6. The method as claimed in claim 5, wherein the channel defining step (S1) comprises sequentially forming the three detection channels (100, 200, 300) in three nitrocellulose membrane-based zones (Z1, Z2, Z3) isolated through the hydrophobic barriers (HB), each zone having a sample pad (SP) at upstream end, an absorbent pad (AP) at downstream end, and a conjugate pad (CP) placed therebetween with one detection channel.

7. The method as claimed in claim 5, wherein the channel defining step (S1) comprises forming the three detection channels (100, 200, 300) as three parallel channels isolated through the hydrophobic barriers (HB) in a nitrocellulose conjugate pad (CP) placed between a nitrocellulose sample pad (SP) at upstream end and a nitrocellulose absorbent pad (AP) at downstream end.

8. The method as claimed in claim 5, wherein the applying step (S2) comprises:
mixing anti-PdG antibody and BSA at a weight ratio of 1:1 in sterile water or alkaline water having 7-10 pH to obtain the anti-PdG-BSA conjugate;
blending anti PdG antibody and AuNP at a weight ratio of 1:1, 5% w/v of trehalose or sucrose, 0.5–1% v/v of bovine serum albumin (BSA), and 0.05–0.5% v/v of Tween 20 in phosphate buffered saline (PBS) or borate solvent to obtain the anti PdG-AuNP conjugate; and
adding anti chicken IgY in sterile water or alkaline water having 7-10 pH to obtain the anti chicken IgY solution.
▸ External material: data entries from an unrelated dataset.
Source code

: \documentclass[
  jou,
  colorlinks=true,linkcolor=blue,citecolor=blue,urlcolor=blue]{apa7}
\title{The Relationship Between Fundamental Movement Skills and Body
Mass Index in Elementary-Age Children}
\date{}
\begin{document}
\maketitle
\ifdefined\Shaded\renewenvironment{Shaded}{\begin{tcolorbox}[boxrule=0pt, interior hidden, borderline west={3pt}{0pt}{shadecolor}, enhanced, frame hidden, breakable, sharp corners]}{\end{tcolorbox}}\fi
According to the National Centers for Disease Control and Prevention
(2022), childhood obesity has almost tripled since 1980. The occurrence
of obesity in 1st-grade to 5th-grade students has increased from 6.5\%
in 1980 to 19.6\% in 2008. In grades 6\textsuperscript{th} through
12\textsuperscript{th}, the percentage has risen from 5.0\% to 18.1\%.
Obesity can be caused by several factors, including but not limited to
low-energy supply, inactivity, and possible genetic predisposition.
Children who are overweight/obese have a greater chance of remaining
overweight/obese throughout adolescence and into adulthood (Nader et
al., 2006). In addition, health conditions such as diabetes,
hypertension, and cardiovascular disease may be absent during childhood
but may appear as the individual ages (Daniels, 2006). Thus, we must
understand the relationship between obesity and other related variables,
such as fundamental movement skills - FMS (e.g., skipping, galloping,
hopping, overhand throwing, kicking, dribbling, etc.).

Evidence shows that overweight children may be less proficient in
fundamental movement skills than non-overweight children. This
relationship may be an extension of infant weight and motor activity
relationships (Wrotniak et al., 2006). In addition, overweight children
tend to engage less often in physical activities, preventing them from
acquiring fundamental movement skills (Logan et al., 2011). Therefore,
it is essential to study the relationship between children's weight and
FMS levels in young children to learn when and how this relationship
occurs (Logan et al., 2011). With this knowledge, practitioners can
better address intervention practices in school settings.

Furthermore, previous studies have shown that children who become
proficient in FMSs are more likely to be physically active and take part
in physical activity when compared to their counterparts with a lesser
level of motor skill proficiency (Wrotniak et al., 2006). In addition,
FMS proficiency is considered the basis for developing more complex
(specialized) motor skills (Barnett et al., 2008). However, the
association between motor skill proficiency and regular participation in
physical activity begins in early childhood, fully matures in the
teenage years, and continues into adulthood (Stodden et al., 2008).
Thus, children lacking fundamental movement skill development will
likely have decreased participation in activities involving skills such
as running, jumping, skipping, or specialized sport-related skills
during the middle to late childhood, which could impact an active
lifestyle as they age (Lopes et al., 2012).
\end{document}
9. The method as claimed in claim 5, wherein the loading step (S3) comprises:
mixing anti-E1S antibody and BSA at a weight ratio of 1:1 in sterile water or alkaline water having 7-10 pH to obtain the anti-E1S-BSA conjugate;
blending anti-E1S antibody and AuNP a weight ratio of 1:1 in sterile water or alkaline water having 7-10 pH to obtain the anti-E1S-AuNP solution; and
adding goat anti‑mouse IgG mixed in sterile water or alkaline water having 7-10 pH to obtain the goat anti‑mouse IgG solution.

10. The method as claimed in claim 5, wherein the depositing step (S4) comprises mixing bromophenol blue mixed in 0.05 M citrate buffer with pH 3-5 the bromophenol blue solution.